И сам Порошин, и Платон Левшин, духовный наставник Павла, и Никита Панин, ответственный за его воспитание, были почитателями поэтического дара Ломоносова. Порошин читал и хвалил наследнику сочинения «стихотворца века блаженной памяти бабки его высочества Елисаветы Петровны», а Платон после смерти Ломоносова в апреле 1765 г. «сожалел, возбуждая к тому и великого князя» (Там же, 129–130, 199). Панин еще в 1760 г. в особой записке «о воспитании его императорского высочества» писал:
Что касается о добром научении собственнаго нашего языка, хотяб Россия еще и не имела Ломоносовых и Сумароковых, тоб, при обучении закона, чтение и одной древняго писания псалтири уже отчасти оное исполнило (Панин 1882, 318).
Заявленная здесь преемственность новой поэзии по отношению к духовной литературе объясняет место ломоносовских переложений в круге чтения наследника. В более раннем «Письме о порядках в обучении наук» (1757) Порошин предлагал искать в «священных Российских книгах» одновременно образцы «красноречия» и «спасительные наставления» (Порошин 1757, 138–139).
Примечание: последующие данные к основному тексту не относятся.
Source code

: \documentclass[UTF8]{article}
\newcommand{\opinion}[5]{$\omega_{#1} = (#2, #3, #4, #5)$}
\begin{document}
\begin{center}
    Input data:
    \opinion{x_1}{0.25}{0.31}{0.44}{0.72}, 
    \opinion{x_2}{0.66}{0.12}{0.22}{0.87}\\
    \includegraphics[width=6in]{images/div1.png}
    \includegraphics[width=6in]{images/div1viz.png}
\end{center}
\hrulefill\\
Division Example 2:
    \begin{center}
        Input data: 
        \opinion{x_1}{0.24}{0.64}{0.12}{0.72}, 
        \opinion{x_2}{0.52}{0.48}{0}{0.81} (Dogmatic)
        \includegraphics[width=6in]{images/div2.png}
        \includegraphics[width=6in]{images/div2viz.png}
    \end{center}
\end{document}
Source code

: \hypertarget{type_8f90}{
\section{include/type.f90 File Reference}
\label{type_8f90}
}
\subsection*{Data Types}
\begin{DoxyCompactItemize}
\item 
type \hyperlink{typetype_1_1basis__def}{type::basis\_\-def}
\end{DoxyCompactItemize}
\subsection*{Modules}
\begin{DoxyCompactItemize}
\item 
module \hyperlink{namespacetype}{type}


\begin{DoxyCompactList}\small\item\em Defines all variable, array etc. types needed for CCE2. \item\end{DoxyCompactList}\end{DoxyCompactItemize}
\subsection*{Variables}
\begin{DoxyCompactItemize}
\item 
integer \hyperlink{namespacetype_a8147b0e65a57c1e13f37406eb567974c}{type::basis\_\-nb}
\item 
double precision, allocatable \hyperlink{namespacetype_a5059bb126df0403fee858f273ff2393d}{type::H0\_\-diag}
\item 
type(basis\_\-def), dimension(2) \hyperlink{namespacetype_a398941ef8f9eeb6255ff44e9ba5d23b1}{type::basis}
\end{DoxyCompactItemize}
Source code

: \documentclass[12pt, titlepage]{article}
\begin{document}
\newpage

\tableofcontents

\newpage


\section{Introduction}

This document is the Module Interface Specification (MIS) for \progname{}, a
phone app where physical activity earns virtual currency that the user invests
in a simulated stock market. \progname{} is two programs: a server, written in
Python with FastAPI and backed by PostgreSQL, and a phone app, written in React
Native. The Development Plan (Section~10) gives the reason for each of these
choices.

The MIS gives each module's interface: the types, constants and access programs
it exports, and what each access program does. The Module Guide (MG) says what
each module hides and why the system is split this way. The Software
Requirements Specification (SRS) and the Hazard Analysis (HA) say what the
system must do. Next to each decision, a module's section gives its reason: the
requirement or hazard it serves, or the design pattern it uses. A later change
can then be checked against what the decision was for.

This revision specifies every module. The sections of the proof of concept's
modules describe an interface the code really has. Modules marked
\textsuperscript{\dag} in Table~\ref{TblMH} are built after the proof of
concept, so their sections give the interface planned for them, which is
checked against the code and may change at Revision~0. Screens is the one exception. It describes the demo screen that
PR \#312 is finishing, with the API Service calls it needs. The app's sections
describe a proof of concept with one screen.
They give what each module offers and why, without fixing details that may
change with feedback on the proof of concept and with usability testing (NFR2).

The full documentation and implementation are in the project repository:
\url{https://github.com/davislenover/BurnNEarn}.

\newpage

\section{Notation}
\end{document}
По словам Панина, воспитание Павла должно было основываться «на учении самаго Спасителя нашего о человеческих стараниях», которое подразумевало
<…> чувствительное познание своего Творца; Его святое намерение в создании нас, и нашей за то Ему посвященной должности. Первое происходит тогда, когда уже наполнится сердце любовию и повиновением к Нему и ко власти, от Него постановленной; второе – от сердечнаго желания о точном исполнении своего звания, для которых на свет производимся; третие от ревности и попечения – учинить себя способным к исполнению долга того звания (Панин 1882, 317).
Христианская «должность» прочно вписана здесь в секулярные политические иерархии и отождествлена с политическим рвением «о точном исполнении своего звания». Этому политическому благочестию Панин подчиняет и назидательное чтение Писания:
<…> он сам в своем чувствии откроет духовной и естественной закон, которой Бог безпосредственно предписал откровением священнаго писания, и в здравой совести Своим избранным помазанным, яко Его во плоти наместникам, о попечении народнаго благосостояния в сей времянной жизни (Там же).
Духовное наставничество Платона Левшина тоже следовало политико-богословской логике. В 1764 г. Платон поднес своему воспитаннику «Рассуждение о Мельхиседеке», упомянутом в Псалтыри ветхозаветном царе-священнике и предтече Христа: «Христос кроме того, что Священник, есть Царь, царствующий духовно в церкви своей: и Мельхиседек кроме священства был и Царь» (Платон 1780, 236). В другой раз, толкуя наследнику последний разговор апостола Петра с Иисусом, который «поручил ему паству свою», Платон «заключил, что тем и государям повелевается любить народ свой, врученный от Бога, что народ есть паства, государь пастырь и проч.» (Порошин 2004, 64). На этом фоне предпринятое двумя наставниками Павла чтение псалмов царствующего пророка Давида в отечественных переложениях заставляет задаться вопросом об их политико-богословской основе.
Предпосланный «Трем одам парафрастическим…» эпиграф из Горация и стоявшая за ним идея нравоучительной словесности должны были вызвать у первых читателей вполне определенные литературные ассоциации, отчасти очерченные Ю. В. Стенником (1984, 104). В 1743 г., когда задумывалось и осуществлялось тройственное состязание, в Петербург был переправлен итоговый рукописный сборник стихотворений Кантемира, переводчика и подражателя Горация. Как мы уже видели, для соперничавших перелагателей 143‐го псалма Кантемир был, безусловно, крупнейшей фигурой немноголюдного русского Парнаса. «Три оды парафрастические…» адресовались той же немногочисленной публике, что и сборник Кантемира. Строки из «Науки поэзии», вынесенные в эпиграф к брошюре, Кантемир использовал в предисловии к своим переводам, говоря о самом Горации: «<…> его сочинения <…> заслужили себе отменную похвалу и почтение» (Кантемир 1867–1868, I, 388).